**Work item**: An exact copy of every entry is the required answer.

(Stored data entries)

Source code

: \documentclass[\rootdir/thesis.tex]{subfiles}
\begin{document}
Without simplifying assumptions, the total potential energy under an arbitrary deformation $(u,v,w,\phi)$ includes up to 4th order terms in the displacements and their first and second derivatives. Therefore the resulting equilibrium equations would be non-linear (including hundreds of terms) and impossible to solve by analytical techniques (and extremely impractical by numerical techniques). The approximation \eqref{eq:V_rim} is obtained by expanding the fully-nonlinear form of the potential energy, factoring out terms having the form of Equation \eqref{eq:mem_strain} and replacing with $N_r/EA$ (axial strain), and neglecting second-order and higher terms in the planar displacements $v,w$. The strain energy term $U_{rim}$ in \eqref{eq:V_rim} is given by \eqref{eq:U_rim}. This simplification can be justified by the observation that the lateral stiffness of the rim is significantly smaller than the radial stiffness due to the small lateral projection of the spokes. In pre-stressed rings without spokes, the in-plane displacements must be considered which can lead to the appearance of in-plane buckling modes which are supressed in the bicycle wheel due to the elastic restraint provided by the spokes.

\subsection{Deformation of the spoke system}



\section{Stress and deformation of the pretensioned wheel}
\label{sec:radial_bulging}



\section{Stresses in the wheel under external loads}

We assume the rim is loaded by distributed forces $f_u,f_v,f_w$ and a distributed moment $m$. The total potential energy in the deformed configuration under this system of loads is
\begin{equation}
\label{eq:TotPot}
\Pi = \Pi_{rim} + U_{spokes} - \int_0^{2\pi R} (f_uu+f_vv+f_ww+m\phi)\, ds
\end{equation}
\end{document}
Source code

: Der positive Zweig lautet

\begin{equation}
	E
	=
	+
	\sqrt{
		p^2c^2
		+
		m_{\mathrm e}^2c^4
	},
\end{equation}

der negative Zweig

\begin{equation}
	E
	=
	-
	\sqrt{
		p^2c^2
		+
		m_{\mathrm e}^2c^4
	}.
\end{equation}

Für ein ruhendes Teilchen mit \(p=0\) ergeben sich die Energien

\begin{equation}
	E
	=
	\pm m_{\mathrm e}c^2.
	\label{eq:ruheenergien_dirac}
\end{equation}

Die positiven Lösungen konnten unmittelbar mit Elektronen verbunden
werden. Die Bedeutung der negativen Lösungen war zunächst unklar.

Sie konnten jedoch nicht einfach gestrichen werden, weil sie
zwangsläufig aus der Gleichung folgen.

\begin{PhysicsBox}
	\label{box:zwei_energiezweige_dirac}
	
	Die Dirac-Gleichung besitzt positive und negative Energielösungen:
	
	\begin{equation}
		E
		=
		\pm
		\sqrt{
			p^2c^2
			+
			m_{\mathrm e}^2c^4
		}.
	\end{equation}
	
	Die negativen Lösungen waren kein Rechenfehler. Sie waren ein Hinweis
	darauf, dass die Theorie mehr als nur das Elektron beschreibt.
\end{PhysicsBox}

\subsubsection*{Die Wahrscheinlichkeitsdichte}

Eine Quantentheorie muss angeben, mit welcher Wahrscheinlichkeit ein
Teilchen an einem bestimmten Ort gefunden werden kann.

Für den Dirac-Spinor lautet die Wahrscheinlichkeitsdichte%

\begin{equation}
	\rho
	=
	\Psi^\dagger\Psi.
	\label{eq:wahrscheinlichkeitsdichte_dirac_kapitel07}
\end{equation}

**Written answer**:
Source code

: \documentclass[\rootdir/thesis.tex]{subfiles}
\begin{document}
Without simplifying assumptions, the total potential energy under an arbitrary deformation $(u,v,w,\phi)$ includes up to 4th order terms in the displacements and their first and second derivatives. Therefore the resulting equilibrium equations would be non-linear (including hundreds of terms) and impossible to solve by analytical techniques (and extremely impractical by numerical techniques). The approximation \eqref{eq:V_rim} is obtained by expanding the fully-nonlinear form of the potential energy, factoring out terms having the form of Equation \eqref{eq:mem_strain} and replacing with $N_r/EA$ (axial strain), and neglecting second-order and higher terms in the planar displacements $v,w$. The strain energy term $U_{rim}$ in \eqref{eq:V_rim} is given by \eqref{eq:U_rim}. This simplification can be justified by the observation that the lateral stiffness of the rim is significantly smaller than the radial stiffness due to the small lateral projection of the spokes. In pre-stressed rings without spokes, the in-plane displacements must be considered which can lead to the appearance of in-plane buckling modes which are supressed in the bicycle wheel due to the elastic restraint provided by the spokes.

\subsection{Deformation of the spoke system}



\section{Stress and deformation of the pretensioned wheel}
\label{sec:radial_bulging}



\section{Stresses in the wheel under external loads}

We assume the rim is loaded by distributed forces $f_u,f_v,f_w$ and a distributed moment $m$. The total potential energy in the deformed configuration under this system of loads is
\begin{equation}
\label{eq:TotPot}
\Pi = \Pi_{rim} + U_{spokes} - \int_0^{2\pi R} (f_uu+f_vv+f_ww+m\phi)\, ds
\end{equation}
\end{document}
Source code

: Der positive Zweig lautet

\begin{equation}
	E
	=
	+
	\sqrt{
		p^2c^2
		+
		m_{\mathrm e}^2c^4
	},
\end{equation}

der negative Zweig

\begin{equation}
	E
	=
	-
	\sqrt{
		p^2c^2
		+
		m_{\mathrm e}^2c^4
	}.
\end{equation}

Für ein ruhendes Teilchen mit \(p=0\) ergeben sich die Energien

\begin{equation}
	E
	=
	\pm m_{\mathrm e}c^2.
	\label{eq:ruheenergien_dirac}
\end{equation}

Die positiven Lösungen konnten unmittelbar mit Elektronen verbunden
werden. Die Bedeutung der negativen Lösungen war zunächst unklar.

Sie konnten jedoch nicht einfach gestrichen werden, weil sie
zwangsläufig aus der Gleichung folgen.

\begin{PhysicsBox}
	\label{box:zwei_energiezweige_dirac}
	
	Die Dirac-Gleichung besitzt positive und negative Energielösungen:
	
	\begin{equation}
		E
		=
		\pm
		\sqrt{
			p^2c^2
			+
			m_{\mathrm e}^2c^4
		}.
	\end{equation}
	
	Die negativen Lösungen waren kein Rechenfehler. Sie waren ein Hinweis
	darauf, dass die Theorie mehr als nur das Elektron beschreibt.
\end{PhysicsBox}

\subsubsection*{Die Wahrscheinlichkeitsdichte}

Eine Quantentheorie muss angeben, mit welcher Wahrscheinlichkeit ein
Teilchen an einem bestimmten Ort gefunden werden kann.

Für den Dirac-Spinor lautet die Wahrscheinlichkeitsdichte%

\begin{equation}
	\rho
	=
	\Psi^\dagger\Psi.
	\label{eq:wahrscheinlichkeitsdichte_dirac_kapitel07}
\end{equation}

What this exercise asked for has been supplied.